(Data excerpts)

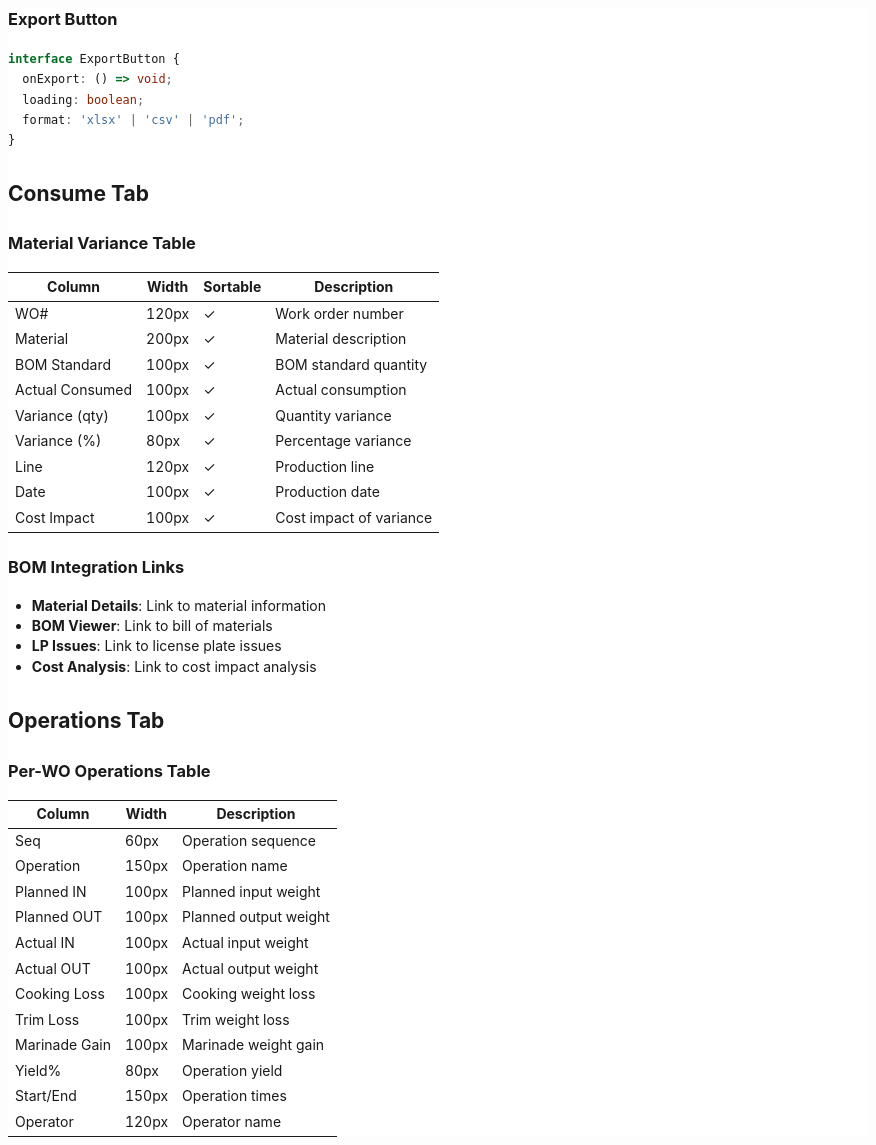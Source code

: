 ### Export Button
```typescript
interface ExportButton {
  onExport: () => void;
  loading: boolean;
  format: 'xlsx' | 'csv' | 'pdf';
}
```

## Consume Tab

### Material Variance Table
| Column | Width | Sortable | Description |
|--------|-------|----------|-------------|
| WO# | 120px | ✓ | Work order number |
| Material | 200px | ✓ | Material description |
| BOM Standard | 100px | ✓ | BOM standard quantity |
| Actual Consumed | 100px | ✓ | Actual consumption |
| Variance (qty) | 100px | ✓ | Quantity variance |
| Variance (%) | 80px | ✓ | Percentage variance |
| Line | 120px | ✓ | Production line |
| Date | 100px | ✓ | Production date |
| Cost Impact | 100px | ✓ | Cost impact of variance |

### BOM Integration Links
- **Material Details**: Link to material information
- **BOM Viewer**: Link to bill of materials
- **LP Issues**: Link to license plate issues
- **Cost Analysis**: Link to cost impact analysis

## Operations Tab

### Per-WO Operations Table
| Column | Width | Description |
|--------|-------|-------------|
| Seq | 60px | Operation sequence |
| Operation | 150px | Operation name |
| Planned IN | 100px | Planned input weight |
| Planned OUT | 100px | Planned output weight |
| Actual IN | 100px | Actual input weight |
| Actual OUT | 100px | Actual output weight |
| Cooking Loss | 100px | Cooking weight loss |
| Trim Loss | 100px | Trim weight loss |
| Marinade Gain | 100px | Marinade weight gain |
| Yield% | 80px | Operation yield |
| Start/End | 150px | Operation times |
| Operator | 120px | Operator name |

• What this task involves
Reproduce only the lines of the records from the start up to and including the line that holds "Actual consumption |"; do not carry over any picture.

• Task result
Source code

: ### Export Button
```typescript
interface ExportButton {
  onExport: () => void;
  loading: boolean;
  format: 'xlsx' | 'csv' | 'pdf';
}
```

## Consume Tab

### Material Variance Table
| Column | Width | Sortable | Description |
|--------|-------|----------|-------------|
| WO# | 120px | ✓ | Work order number |
| Material | 200px | ✓ | Material description |
| BOM Standard | 100px | ✓ | BOM standard quantity |
| Actual Consumed | 100px | ✓ | Actual consumption |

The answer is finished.